[Start of section]

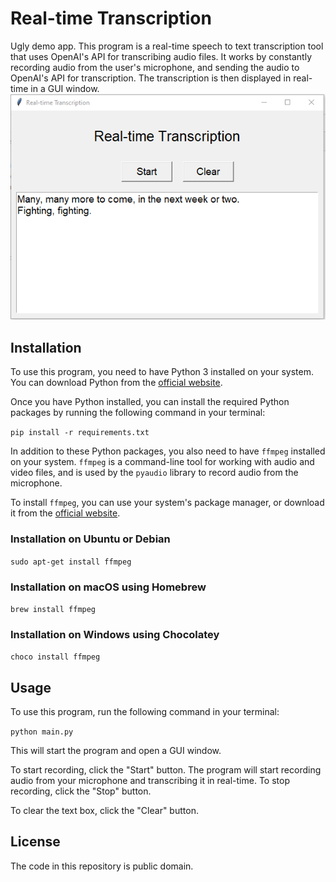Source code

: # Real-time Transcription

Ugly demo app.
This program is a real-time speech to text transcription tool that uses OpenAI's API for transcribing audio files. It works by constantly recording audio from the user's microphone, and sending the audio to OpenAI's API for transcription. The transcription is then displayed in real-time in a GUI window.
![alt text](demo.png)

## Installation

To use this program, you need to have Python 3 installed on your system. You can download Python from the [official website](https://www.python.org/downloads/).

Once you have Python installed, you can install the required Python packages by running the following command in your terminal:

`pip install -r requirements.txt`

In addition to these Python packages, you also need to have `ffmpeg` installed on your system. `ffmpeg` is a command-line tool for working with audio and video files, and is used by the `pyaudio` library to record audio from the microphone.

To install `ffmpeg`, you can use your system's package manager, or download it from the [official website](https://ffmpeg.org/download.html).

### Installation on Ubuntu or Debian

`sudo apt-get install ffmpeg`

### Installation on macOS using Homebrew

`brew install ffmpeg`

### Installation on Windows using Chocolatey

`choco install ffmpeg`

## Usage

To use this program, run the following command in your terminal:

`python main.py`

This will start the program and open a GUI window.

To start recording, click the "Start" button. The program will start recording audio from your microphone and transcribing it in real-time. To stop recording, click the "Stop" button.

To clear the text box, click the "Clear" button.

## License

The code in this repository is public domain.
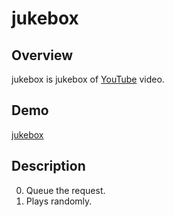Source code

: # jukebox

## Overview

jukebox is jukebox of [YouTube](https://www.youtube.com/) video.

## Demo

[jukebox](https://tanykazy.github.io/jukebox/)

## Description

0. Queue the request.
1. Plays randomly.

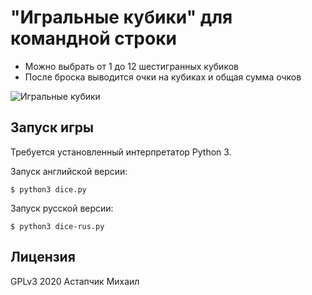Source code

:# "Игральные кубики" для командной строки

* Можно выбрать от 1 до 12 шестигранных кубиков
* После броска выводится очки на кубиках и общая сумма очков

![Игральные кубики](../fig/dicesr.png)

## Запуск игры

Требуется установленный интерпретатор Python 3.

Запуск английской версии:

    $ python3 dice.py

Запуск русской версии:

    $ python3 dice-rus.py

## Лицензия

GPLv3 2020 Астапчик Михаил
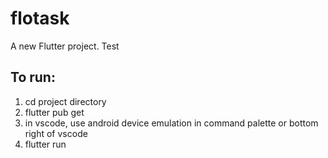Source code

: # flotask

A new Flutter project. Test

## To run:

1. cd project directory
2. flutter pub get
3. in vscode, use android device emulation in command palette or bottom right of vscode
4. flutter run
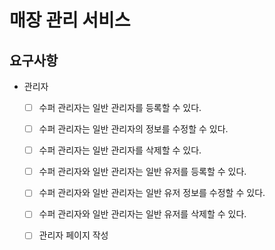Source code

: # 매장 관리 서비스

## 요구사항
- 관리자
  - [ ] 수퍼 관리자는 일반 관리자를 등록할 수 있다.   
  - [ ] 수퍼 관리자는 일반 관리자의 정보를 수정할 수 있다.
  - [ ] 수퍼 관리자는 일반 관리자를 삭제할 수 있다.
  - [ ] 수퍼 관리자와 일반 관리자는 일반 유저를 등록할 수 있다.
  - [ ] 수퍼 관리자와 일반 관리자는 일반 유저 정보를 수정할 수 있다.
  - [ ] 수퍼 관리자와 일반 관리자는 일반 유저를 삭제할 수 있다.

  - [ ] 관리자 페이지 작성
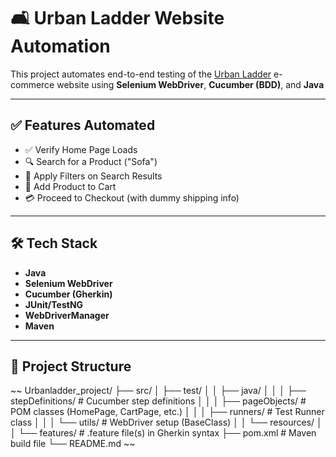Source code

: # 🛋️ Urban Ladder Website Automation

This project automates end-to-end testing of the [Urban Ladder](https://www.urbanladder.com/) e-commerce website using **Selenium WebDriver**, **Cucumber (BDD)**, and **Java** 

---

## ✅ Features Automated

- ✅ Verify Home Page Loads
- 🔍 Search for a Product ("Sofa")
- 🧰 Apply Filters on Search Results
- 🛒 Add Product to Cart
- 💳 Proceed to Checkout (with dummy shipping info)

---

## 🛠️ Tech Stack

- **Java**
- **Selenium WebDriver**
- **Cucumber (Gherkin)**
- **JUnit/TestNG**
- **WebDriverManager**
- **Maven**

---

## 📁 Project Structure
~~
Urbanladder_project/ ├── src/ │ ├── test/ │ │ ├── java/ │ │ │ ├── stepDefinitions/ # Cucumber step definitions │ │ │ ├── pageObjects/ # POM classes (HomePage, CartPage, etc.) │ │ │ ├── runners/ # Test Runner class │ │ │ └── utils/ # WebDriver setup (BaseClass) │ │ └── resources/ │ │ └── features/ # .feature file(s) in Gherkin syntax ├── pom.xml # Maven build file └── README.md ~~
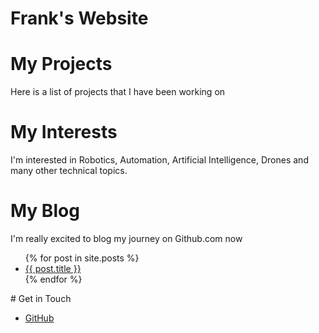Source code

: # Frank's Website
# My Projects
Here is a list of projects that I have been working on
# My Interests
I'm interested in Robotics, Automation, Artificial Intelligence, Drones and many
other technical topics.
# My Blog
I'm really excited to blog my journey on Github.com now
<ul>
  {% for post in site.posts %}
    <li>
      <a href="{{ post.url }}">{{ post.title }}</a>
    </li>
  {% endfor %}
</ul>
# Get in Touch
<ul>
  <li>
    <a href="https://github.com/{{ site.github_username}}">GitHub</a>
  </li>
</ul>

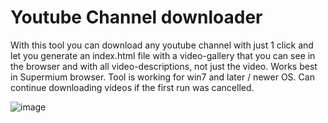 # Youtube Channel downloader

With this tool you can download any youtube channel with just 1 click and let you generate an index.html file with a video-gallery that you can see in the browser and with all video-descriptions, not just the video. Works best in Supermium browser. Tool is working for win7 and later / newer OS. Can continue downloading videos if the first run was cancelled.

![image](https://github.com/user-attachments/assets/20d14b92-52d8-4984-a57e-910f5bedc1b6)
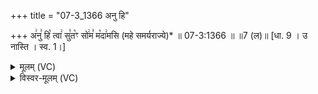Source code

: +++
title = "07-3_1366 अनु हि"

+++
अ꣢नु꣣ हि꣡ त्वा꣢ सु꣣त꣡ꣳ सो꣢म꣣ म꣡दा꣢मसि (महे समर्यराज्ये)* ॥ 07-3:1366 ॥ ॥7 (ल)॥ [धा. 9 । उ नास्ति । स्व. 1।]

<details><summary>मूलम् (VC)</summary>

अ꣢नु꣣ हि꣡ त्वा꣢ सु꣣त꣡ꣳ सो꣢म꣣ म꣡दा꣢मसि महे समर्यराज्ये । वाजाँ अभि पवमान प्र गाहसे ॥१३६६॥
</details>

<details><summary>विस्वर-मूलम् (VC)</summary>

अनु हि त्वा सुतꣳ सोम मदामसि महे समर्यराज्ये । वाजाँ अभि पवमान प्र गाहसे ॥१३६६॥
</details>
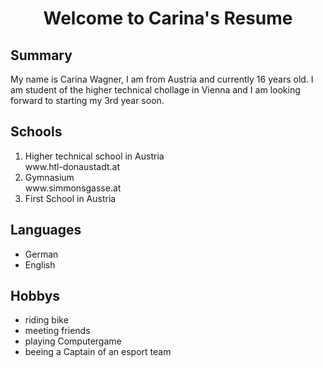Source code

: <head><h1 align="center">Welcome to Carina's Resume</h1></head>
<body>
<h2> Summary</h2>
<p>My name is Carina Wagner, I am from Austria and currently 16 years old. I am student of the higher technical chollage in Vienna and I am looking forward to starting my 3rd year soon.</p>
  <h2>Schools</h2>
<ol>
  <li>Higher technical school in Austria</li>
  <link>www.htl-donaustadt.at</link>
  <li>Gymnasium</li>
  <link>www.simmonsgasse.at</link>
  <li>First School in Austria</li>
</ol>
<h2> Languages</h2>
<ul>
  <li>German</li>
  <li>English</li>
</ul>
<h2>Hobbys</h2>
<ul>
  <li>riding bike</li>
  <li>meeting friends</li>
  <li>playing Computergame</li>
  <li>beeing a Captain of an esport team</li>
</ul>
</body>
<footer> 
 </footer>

[End of section]
[Start of section]

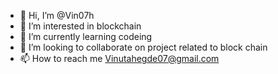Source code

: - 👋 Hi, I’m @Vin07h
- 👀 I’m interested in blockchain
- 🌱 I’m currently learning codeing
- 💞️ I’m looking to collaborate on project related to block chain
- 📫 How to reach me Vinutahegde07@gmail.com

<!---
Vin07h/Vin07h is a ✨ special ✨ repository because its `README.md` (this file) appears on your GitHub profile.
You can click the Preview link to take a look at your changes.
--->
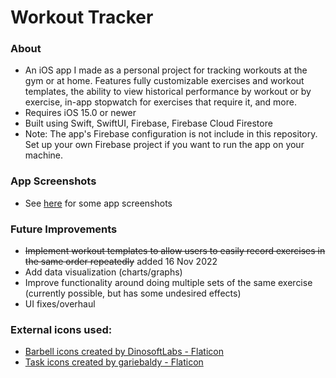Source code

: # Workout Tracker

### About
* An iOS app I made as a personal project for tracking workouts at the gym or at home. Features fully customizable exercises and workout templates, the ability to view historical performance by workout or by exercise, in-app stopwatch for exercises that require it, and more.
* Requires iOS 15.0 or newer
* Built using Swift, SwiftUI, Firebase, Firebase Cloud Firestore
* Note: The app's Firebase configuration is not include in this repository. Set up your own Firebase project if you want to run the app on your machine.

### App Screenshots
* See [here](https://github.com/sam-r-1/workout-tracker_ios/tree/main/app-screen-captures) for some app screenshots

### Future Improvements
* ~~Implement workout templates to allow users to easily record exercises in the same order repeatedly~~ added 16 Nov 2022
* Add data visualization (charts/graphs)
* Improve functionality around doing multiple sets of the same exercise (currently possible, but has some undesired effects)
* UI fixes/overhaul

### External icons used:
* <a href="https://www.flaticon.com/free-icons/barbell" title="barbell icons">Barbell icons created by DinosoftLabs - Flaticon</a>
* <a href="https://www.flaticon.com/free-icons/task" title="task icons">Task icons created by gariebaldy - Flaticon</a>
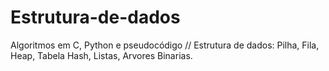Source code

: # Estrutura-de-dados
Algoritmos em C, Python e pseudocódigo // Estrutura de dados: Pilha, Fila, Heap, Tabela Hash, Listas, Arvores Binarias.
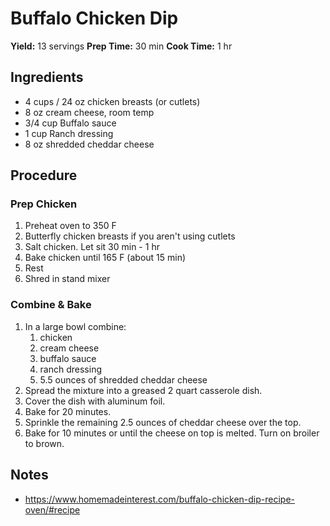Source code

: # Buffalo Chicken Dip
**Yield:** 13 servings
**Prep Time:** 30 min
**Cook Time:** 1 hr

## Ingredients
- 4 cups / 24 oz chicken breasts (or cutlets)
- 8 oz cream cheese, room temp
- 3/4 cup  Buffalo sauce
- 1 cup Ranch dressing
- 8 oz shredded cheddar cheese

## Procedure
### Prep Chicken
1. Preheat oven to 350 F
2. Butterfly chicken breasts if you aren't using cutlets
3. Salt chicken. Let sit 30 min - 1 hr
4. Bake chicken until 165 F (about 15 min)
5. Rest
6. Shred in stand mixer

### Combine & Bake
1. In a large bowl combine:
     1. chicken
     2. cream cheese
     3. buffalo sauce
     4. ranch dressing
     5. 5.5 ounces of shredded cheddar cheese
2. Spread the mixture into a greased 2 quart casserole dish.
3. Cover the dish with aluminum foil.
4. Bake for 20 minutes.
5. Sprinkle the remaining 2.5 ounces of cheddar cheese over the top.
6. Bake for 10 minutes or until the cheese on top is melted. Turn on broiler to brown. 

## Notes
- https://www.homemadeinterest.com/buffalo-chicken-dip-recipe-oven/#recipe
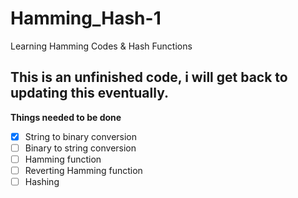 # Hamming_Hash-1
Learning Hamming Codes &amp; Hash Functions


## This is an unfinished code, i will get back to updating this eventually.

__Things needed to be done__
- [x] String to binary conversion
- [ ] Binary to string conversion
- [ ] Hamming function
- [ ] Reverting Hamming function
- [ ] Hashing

[End of section]

__WHAT YOU WILL DO__
Pull out each line of the entries that contains "dados".

__THE ANSWER__
: # Estrutura-de-dados
Algoritmos em C, Python e pseudocódigo // Estrutura de dados: Pilha, Fila, Heap, Tabela Hash, Listas, Arvores Binarias.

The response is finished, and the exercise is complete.